Fu terminato nel 1842
Armamento principale:Quattordici cannoni.
Cenni storici:Fu costruito secondo il piano predisposto dal Von Scholl. Nell’ultimo periodo della occupazione austriaca e durante la campagna del 1866 era stato armato con dodici cannoni a canna liscia e due a canna rigata a lunga gittata. Questo forte rimase in efficienza per vari anni anche sotto il governo italiano.
Durante la prima Guerra Mondiale fu usato come carcere militare. I prigionieri venivano concentrati ed interrogati. Da qui, nel 1918 alcuni volontari polacchi si offrirono spontaneamente per una azione di propaganda al fronte.
Altro " ospite " del forte-carcere fu il soldato Smarda Giovanni, che aveva disertato nelle Giudicarie sin dal 1915 ( aveva disertato dall’esercito austro-ungarico). Dopo tre anni di permanenza, si offrì come volontario per una azione di sabotaggio e propaganda anti Austro-ungarica. Durante quest’azione, fu catturato proprio lo Smarda assieme al caporale Storck. Tuttavia se la cavò con soli tre mesi di reclusione, visto che la vittoria finale dell’Italia spalancò le porte della sua prigione.
Fu successivamente demolito nelle sue opere in terra per la costruzione del campo di tiro a segno. Attualmente esiste solo il ridotto in zona militare.
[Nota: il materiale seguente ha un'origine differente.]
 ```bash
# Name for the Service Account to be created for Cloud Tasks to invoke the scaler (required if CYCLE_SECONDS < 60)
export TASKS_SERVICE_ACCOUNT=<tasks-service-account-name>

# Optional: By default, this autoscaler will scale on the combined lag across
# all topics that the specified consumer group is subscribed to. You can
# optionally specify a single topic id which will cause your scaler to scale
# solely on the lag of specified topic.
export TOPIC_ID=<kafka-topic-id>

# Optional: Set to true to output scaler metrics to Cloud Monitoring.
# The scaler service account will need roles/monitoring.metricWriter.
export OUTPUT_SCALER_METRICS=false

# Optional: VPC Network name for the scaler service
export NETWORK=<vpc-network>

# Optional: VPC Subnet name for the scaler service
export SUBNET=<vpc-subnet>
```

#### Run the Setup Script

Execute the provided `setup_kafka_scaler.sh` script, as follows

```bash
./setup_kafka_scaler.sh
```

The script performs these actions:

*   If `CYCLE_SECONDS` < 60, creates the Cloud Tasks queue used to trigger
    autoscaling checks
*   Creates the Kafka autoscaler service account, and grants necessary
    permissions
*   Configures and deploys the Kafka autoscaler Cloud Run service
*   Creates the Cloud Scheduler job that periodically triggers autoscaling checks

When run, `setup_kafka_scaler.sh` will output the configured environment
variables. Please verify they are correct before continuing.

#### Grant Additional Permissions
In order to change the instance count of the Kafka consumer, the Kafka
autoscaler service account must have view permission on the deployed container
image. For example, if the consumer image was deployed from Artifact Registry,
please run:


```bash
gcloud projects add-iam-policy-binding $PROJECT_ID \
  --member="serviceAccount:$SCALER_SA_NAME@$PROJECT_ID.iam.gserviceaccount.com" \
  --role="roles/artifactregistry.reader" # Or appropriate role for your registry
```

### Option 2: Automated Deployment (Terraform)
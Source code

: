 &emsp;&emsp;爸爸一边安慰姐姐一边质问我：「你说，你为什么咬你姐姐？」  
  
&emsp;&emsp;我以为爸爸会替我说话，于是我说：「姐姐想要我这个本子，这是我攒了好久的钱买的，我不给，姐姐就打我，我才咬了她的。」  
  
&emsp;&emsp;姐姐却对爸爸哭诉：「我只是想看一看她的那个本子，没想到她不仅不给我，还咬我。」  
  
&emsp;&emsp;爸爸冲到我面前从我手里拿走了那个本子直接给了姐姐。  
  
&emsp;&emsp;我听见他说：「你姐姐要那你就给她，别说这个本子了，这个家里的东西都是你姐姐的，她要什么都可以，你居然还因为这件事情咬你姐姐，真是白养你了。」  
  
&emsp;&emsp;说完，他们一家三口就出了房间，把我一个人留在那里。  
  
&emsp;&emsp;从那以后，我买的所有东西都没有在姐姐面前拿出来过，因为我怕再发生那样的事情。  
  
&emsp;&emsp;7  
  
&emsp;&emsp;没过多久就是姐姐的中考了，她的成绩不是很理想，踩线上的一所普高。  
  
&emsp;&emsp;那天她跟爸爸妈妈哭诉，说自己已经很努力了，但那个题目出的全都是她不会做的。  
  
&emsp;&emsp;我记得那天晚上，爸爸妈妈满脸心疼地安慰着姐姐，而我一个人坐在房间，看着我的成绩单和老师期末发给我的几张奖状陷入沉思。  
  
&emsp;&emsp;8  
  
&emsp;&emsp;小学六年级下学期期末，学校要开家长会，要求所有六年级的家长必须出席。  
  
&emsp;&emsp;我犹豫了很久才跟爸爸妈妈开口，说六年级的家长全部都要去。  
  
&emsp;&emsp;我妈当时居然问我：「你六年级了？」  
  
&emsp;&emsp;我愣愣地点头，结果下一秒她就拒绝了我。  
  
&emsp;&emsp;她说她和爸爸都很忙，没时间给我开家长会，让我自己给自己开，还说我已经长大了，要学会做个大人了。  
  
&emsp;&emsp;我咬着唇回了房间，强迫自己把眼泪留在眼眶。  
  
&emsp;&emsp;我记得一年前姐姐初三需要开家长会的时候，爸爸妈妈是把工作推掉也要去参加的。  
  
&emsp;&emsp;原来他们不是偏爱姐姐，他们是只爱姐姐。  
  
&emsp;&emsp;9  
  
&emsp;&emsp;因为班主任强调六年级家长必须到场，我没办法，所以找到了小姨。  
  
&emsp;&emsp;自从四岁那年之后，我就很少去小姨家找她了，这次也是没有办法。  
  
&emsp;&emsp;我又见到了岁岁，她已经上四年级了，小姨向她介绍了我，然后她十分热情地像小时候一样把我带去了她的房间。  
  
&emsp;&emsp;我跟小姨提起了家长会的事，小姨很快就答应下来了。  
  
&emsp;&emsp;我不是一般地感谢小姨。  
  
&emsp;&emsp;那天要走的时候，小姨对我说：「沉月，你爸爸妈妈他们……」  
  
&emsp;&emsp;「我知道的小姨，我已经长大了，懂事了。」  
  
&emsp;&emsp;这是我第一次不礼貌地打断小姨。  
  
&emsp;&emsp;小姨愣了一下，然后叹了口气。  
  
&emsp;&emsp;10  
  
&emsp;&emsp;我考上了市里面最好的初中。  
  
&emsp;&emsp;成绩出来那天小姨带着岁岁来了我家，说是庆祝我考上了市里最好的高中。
Notizie sull'opera:Opera su pianta poligonale chiusa di sette lati e cioè senza un vero e proprio fronte di gola. Al centro aveva un grande ridotto quadrato a prova di bomba con difese casamattate ai quattro angoli. Aveva numerose postazioni in barbetta che gli permettevano di battere quasi l’intero giro di orizzonte e cioè la riva sinistra dell’Adige, la valle di Avesa, Quinzano, la collina di S. Dionigi nonché un’ampio settore verso ovest. Nelle casematte delle quattro caponiere collegate con gallerie al piazzale interno, erano postate otto bocche da fuoco per battere i fossati. L’ingresso era sul lato sud-ovest e protetto da un "Blockhaus".
In effetti questo forte, costruito a soli 300 metri dalla cinta continua veniva a integrare e addirittura a surrogare validamente la funzione difensiva dell’omonimo bastione di questa cinta e soprattutto del bastione di Spagna.
Durante la campagna del 1866 aveva un presidio di 250 uomini ma poteva ospitarne fino a 450.
Vie d'accesso all'opera:Si trova poco distante dal centro di Verona ma attualmente e sconsigliata la visita.